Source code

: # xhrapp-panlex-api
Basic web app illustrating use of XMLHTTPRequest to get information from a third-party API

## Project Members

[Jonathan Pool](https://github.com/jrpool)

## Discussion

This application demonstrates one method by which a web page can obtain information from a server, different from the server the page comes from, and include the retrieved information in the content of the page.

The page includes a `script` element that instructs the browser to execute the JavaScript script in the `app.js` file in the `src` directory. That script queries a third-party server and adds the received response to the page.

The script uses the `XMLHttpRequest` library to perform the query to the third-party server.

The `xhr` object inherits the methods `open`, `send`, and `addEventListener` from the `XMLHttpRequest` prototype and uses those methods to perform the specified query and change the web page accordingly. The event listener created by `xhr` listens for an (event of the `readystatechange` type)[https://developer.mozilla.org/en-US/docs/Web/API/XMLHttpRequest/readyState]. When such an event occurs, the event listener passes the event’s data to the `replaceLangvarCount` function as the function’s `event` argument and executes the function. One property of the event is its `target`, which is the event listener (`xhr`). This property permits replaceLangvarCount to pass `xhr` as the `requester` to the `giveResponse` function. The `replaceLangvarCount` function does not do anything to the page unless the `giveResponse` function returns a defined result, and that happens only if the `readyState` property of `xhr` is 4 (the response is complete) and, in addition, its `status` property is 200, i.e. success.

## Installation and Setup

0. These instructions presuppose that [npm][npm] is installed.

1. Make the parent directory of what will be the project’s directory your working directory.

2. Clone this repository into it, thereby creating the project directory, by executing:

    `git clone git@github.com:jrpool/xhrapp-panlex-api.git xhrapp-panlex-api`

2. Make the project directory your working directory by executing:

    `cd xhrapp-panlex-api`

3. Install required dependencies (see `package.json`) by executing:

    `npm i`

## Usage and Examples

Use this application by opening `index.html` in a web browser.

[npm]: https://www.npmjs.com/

= = =

■ ABOUT THIS TASK
Please write out the whole listing once more, exactly.

■ EXERCISE ANSWER
Source code

: # xhrapp-panlex-api
Basic web app illustrating use of XMLHTTPRequest to get information from a third-party API

## Project Members

[Jonathan Pool](https://github.com/jrpool)

## Discussion

This application demonstrates one method by which a web page can obtain information from a server, different from the server the page comes from, and include the retrieved information in the content of the page.

The page includes a `script` element that instructs the browser to execute the JavaScript script in the `app.js` file in the `src` directory. That script queries a third-party server and adds the received response to the page.

The script uses the `XMLHttpRequest` library to perform the query to the third-party server.

The `xhr` object inherits the methods `open`, `send`, and `addEventListener` from the `XMLHttpRequest` prototype and uses those methods to perform the specified query and change the web page accordingly. The event listener created by `xhr` listens for an (event of the `readystatechange` type)[https://developer.mozilla.org/en-US/docs/Web/API/XMLHttpRequest/readyState]. When such an event occurs, the event listener passes the event’s data to the `replaceLangvarCount` function as the function’s `event` argument and executes the function. One property of the event is its `target`, which is the event listener (`xhr`). This property permits replaceLangvarCount to pass `xhr` as the `requester` to the `giveResponse` function. The `replaceLangvarCount` function does not do anything to the page unless the `giveResponse` function returns a defined result, and that happens only if the `readyState` property of `xhr` is 4 (the response is complete) and, in addition, its `status` property is 200, i.e. success.

## Installation and Setup

0. These instructions presuppose that [npm][npm] is installed.

1. Make the parent directory of what will be the project’s directory your working directory.

2. Clone this repository into it, thereby creating the project directory, by executing:

    `git clone git@github.com:jrpool/xhrapp-panlex-api.git xhrapp-panlex-api`

2. Make the project directory your working directory by executing:

    `cd xhrapp-panlex-api`

3. Install required dependencies (see `package.json`) by executing:

    `npm i`

## Usage and Examples

Use this application by opening `index.html` in a web browser.

[npm]: https://www.npmjs.com/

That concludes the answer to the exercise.